Sylvia Plath, "Burning the Letters"
What was in those manuscripts, the one destroyed like a Jew in Nazi Germany, the other lost like a desaparecido?
Steven Gould Axelrod, "The Second Destruction of Sylvia Plath" Sticks and stones may break your bones, But words can never harm you.
In his foreword to The Journals of Sylvia Plath, Ted Hughes confessed to destroying one of Sylvia Plath's "maroon-backed ledgers" and losing another. They "continued the record from late '59 to within three days of her death. The last of these contained entries for several months, and I destroyed it because I did not want her children to have to read it (in those days I regarded forgetfulness as an essential part of survival). The other disappeared" (xiii). As Steven Gould Axelrod's comparison of Plath's missing journals to a Jewish victim of the Holocaust shows, many critics regard Hughes as committing an act of desecration worse than Hitler's burning of the books. Indeed, Hughes's handling of Plath's work has aroused endless critical fury, and he has responded in myriad waysat times with scorn, defensively, at others with cool detachment, as if he were only her editor.l In a piece titled "Sylvia Plath and Her Journals," Hughes refers to himself as "her husband" when he describes the destruction and disappearance of the final two journals and even says, "Looking over this curtailed journal, one cannot help wondering whether the lost entries for her last three years were not the more important section of it. Those years, after all, produced the work that made her name. And we certainly have lost a valuable appendix to all that later writing" (177-78). Hughes the editor criticizes Hughes the husband for an unnecessary appendectomy on Plath's corpus.

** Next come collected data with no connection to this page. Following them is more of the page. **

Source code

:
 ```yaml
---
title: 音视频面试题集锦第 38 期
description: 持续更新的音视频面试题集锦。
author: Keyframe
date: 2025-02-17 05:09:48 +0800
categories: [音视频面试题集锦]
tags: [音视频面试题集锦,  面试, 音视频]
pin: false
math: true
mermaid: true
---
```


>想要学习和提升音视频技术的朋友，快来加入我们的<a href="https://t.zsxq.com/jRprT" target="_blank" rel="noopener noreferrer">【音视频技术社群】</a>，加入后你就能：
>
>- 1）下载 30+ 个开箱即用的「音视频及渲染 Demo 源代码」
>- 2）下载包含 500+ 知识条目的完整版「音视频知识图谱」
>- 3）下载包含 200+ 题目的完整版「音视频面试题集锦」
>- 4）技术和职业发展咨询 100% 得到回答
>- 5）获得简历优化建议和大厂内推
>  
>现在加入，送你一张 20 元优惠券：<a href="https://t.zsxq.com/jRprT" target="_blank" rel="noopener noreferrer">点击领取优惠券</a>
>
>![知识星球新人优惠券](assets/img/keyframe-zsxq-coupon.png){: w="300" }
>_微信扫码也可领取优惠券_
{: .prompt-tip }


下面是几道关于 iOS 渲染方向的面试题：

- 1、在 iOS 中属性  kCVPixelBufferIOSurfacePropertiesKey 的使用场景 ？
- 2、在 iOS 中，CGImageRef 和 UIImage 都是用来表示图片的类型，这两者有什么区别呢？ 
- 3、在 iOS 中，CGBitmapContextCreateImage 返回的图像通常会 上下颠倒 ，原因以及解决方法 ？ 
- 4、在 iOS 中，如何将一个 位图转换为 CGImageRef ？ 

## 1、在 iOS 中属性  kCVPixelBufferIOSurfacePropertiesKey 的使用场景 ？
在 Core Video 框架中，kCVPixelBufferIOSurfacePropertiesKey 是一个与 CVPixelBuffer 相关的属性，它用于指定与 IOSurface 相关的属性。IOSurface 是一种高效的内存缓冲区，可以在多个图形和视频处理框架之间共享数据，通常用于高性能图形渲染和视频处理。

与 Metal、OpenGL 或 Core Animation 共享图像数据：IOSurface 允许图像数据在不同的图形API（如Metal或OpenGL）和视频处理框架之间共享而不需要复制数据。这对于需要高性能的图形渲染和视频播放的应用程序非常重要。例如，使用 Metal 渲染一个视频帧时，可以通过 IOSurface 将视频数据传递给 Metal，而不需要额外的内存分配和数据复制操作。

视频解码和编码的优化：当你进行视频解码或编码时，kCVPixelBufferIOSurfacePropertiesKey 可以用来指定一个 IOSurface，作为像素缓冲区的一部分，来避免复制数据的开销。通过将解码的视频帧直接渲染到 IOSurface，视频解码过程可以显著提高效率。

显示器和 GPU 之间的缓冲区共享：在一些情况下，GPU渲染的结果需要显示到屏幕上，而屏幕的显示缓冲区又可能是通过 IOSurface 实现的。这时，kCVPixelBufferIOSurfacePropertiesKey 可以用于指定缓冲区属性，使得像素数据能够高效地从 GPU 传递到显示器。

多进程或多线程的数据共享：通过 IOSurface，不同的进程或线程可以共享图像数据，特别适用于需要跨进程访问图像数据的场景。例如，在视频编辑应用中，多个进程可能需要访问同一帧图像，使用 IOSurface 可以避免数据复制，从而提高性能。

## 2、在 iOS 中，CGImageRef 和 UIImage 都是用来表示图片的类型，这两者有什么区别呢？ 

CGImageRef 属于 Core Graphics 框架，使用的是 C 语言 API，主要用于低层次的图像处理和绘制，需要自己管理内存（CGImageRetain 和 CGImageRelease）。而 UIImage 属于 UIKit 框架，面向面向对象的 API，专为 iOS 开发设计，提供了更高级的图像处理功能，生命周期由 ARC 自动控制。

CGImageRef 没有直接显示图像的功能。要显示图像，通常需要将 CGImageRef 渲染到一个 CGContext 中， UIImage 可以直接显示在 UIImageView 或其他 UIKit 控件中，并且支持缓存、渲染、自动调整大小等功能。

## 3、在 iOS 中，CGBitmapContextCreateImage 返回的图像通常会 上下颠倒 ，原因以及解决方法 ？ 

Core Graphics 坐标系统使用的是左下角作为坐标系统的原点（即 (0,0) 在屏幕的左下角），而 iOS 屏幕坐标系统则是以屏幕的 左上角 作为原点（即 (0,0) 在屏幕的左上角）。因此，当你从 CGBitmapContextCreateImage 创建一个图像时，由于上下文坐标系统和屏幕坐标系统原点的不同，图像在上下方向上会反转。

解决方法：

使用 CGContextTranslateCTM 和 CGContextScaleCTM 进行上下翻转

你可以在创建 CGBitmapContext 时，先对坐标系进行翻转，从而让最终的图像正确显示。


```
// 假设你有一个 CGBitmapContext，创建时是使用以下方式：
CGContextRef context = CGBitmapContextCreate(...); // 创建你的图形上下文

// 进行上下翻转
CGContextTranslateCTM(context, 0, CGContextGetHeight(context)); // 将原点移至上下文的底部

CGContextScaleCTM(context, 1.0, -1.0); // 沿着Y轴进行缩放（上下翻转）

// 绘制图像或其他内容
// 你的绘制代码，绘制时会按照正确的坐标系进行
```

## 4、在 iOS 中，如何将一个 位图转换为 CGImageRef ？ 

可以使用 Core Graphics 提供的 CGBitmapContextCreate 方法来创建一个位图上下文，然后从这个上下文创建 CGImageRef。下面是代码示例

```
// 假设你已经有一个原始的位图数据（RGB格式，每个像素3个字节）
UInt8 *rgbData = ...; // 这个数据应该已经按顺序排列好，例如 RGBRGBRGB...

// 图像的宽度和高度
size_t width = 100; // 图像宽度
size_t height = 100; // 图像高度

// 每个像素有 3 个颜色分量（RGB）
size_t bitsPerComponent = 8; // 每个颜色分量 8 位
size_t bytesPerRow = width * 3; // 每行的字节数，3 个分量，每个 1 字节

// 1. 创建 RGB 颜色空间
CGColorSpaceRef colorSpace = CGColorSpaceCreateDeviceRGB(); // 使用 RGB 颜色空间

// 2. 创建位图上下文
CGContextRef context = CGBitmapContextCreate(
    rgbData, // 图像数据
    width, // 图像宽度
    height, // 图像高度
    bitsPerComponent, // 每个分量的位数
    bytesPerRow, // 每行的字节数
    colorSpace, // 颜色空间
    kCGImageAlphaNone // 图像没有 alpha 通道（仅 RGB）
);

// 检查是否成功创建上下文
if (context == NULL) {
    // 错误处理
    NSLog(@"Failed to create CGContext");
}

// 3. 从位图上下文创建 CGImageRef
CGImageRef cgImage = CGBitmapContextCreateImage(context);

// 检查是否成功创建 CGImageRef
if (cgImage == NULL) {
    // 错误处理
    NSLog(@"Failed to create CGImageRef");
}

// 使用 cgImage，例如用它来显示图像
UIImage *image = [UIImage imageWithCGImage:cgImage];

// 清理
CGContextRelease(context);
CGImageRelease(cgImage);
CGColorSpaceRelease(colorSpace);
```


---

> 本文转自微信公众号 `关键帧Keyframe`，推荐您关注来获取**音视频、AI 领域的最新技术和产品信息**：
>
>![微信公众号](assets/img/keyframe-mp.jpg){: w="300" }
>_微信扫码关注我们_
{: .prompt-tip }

Acts of textual violence or abuse, if so they might be called, were, as it turns out, habitual in the Plath-Hughes marriage, although Plath was customarily the perpetrator. Plath's biographers describe more than one incident in which Plath destroyed her husband's work, and Plath's "Burning the Letters" is about one of those times, when she pillaged and burned the contents of Hughes's study. A more covert form of sabotage and vandalism is...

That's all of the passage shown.